> THE DATA:
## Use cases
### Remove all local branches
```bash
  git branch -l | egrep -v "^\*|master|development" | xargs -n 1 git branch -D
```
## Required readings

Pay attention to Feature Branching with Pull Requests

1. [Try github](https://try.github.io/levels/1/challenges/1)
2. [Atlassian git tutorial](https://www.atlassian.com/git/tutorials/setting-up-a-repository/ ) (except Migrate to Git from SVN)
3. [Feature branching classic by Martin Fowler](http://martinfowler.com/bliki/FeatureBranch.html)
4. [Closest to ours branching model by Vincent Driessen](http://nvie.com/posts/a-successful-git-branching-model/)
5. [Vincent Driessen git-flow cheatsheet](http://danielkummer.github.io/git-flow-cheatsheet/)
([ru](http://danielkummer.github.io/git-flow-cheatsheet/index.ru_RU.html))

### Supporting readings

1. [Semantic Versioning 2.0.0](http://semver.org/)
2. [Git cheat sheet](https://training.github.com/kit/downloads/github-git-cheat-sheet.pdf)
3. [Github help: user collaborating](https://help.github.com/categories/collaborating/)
==
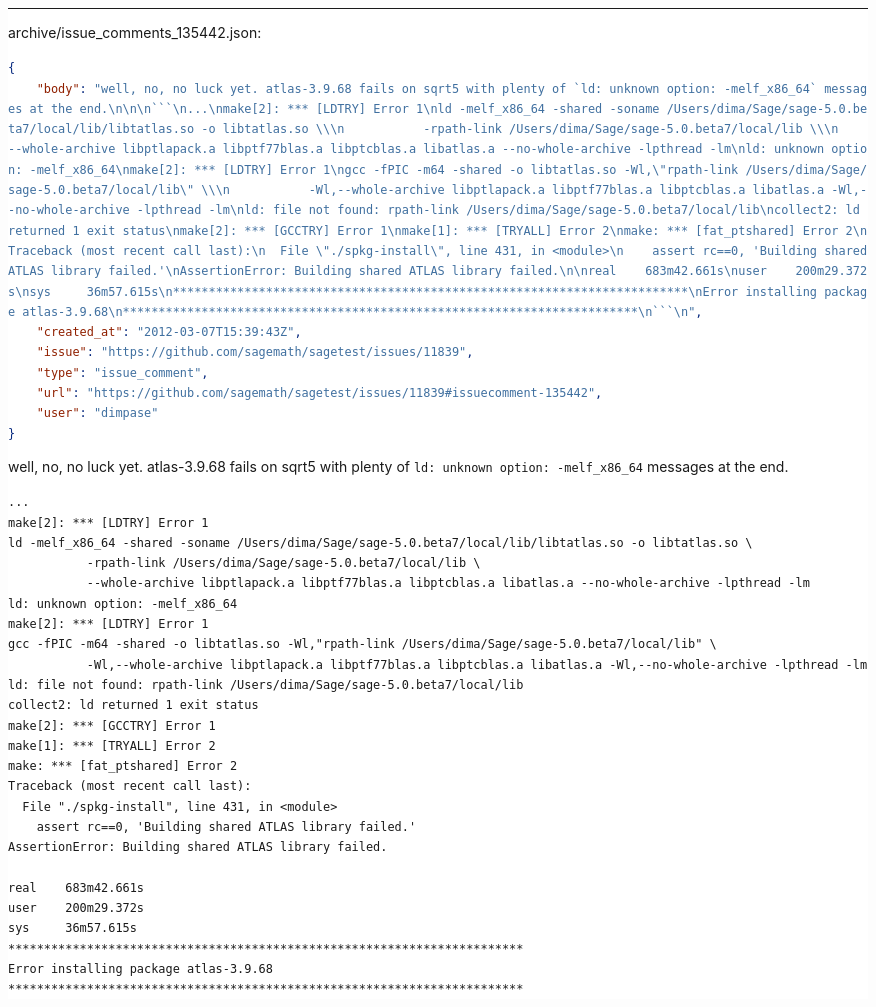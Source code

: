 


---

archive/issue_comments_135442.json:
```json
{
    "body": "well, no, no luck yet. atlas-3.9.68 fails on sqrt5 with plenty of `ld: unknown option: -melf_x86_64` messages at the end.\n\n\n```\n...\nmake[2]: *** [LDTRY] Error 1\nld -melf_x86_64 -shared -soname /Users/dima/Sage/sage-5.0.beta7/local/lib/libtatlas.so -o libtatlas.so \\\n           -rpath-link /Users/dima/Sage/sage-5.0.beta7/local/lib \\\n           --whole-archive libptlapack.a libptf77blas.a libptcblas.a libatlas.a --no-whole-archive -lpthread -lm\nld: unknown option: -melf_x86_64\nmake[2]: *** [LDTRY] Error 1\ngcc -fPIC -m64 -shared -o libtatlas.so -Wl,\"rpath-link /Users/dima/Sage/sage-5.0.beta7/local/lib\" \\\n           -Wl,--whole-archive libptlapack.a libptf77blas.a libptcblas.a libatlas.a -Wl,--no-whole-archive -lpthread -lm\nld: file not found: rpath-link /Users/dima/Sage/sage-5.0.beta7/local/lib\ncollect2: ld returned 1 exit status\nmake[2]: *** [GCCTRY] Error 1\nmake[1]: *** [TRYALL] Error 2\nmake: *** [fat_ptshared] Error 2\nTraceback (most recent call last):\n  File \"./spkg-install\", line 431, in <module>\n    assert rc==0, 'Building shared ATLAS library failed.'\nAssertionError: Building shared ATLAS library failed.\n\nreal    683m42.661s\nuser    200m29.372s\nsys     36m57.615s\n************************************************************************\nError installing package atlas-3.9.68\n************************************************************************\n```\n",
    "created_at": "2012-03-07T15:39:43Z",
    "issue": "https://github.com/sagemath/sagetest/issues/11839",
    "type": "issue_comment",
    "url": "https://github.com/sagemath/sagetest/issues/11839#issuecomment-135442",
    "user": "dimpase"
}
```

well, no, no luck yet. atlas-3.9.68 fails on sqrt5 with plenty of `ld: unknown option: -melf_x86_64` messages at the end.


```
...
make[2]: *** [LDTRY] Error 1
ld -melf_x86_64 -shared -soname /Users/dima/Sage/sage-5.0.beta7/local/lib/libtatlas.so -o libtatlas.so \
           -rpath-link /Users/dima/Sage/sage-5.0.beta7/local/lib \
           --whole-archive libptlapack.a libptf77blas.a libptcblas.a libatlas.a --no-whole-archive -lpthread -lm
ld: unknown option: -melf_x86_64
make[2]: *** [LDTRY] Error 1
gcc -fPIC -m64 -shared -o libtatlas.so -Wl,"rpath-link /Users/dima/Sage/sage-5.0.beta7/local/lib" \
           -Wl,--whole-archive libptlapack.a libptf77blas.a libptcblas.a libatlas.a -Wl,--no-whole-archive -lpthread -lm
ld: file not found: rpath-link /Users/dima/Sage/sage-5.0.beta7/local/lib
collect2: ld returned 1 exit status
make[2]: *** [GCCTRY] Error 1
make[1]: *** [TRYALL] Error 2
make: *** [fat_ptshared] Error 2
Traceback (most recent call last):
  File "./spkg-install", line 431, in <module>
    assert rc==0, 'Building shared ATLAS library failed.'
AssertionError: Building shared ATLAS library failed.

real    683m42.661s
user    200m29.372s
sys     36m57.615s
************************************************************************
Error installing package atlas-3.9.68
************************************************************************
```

> EXERCISE OBJECTIVE: Above are the entries. Copy exactly the part that opens with the line containing "## Use cases" and closes with the line containing "3. [Github help: user", and no more.

> PROBLEM SOLUTION:
## Use cases
### Remove all local branches
```bash
  git branch -l | egrep -v "^\*|master|development" | xargs -n 1 git branch -D
```
## Required readings

Pay attention to Feature Branching with Pull Requests

1. [Try github](https://try.github.io/levels/1/challenges/1)
2. [Atlassian git tutorial](https://www.atlassian.com/git/tutorials/setting-up-a-repository/ ) (except Migrate to Git from SVN)
3. [Feature branching classic by Martin Fowler](http://martinfowler.com/bliki/FeatureBranch.html)
4. [Closest to ours branching model by Vincent Driessen](http://nvie.com/posts/a-successful-git-branching-model/)
5. [Vincent Driessen git-flow cheatsheet](http://danielkummer.github.io/git-flow-cheatsheet/)
([ru](http://danielkummer.github.io/git-flow-cheatsheet/index.ru_RU.html))

### Supporting readings

1. [Semantic Versioning 2.0.0](http://semver.org/)
2. [Git cheat sheet](https://training.github.com/kit/downloads/github-git-cheat-sheet.pdf)
3. [Github help: user collaborating](https://help.github.com/categories/collaborating/)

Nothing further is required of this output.